Tome 2 : Le syndrome de la Malemort

par Esther Brassac, éditions du Chat Noir,2018, ISBN 978-2-3756-8075-9, 5.99 € en e-book et ISBN 978-2-3756-8070-4, 19.90 €

L’histoire :

Alors qu’Octavie et Gloria tentent d’aider les fés fantômes anciennement esclaves, les fanatiques humains semblent encore frapper. Les Supra se mettent à perdre la tête dans la ville et à s’entretuer, avant de tomber en poussière. L’oncle de Swann a l’air de devenir de plus en plus sujet à des accès de violence, tandis que les traitements basés sur son sang ou ses capacités ne sont pas pleinement probants. Quant à James, il souffle le chaud et le froid et Octavie en est toute tourneboulée !

 

 

Chronique :

Avec ce deuxième tome, on embarque très rapidement dans une nouvelle intrigue. Les Supras rongent leur frein dans leur traque aux fanatiques et sont de plus en plus frustrés d’avoir toujours un coup de retard, d’autant plus que cela se solde par de nombreuses morts dans leurs rangs. Les espoirs semblent être déçus les uns après les autres, et chaque avancée ne fait que générer encore plus de questions. Octavie traverse une période sombre, et sa famille est un soutien sans faille alors qu’elle commence à se replier sur elle-même. Il faut dire que les apparences sont trompeuses, que les coups durs s’enchaînent, et que ses amis ne semblent pas conscients de tout ce qui lui pèse.
Dans ce volume, l’intrigue est construite de manière à nous faire ressentir ce qu’éprouvent les personnages, c’est-à-dire une bonne dose de frustration ! En effet, à chaque fois que des découvertes sont faites, des mystères élucidés, on n’en voit pas pour autant le bout et on finit par avoir l’impression de tourner en rond ou de faire du sur place. Heureusement, le ton employé a gardé sa légèreté, son humour et Octavie manie toujours aussi bien l’autodérision. C’est un de ses charmes.

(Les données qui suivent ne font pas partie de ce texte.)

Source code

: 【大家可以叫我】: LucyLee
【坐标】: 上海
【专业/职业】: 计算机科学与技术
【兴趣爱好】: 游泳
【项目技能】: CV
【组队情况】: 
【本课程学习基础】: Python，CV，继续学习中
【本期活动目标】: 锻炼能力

Par ailleurs, les nouveaux personnages que sont les maskarpattons sont excellents et permettent des touches d’humour ou de dédramatisation intéressantes.
Enfin, certaines choses finissent par être mises à plat vers la fin du roman, en même temps qu’un drame permet d’amorcer un changement, certainement exploité dans le dernier tome.
Bref, on passe toujours un bon moment en compagnie d’Octavie, même si ce tome est un peu plus sombre, et on s’interroge sur ce qui a bien pu se passer pour l’un des personnages ou sur l’évolution à venir des événements. Divertissant !

Autres titres de la série :

Tome 1 : Sous l’ombre du vampire (chronique)
Tome 3 : La porte des ténèbres (chronique)

À noter : une intégrale est en préparation.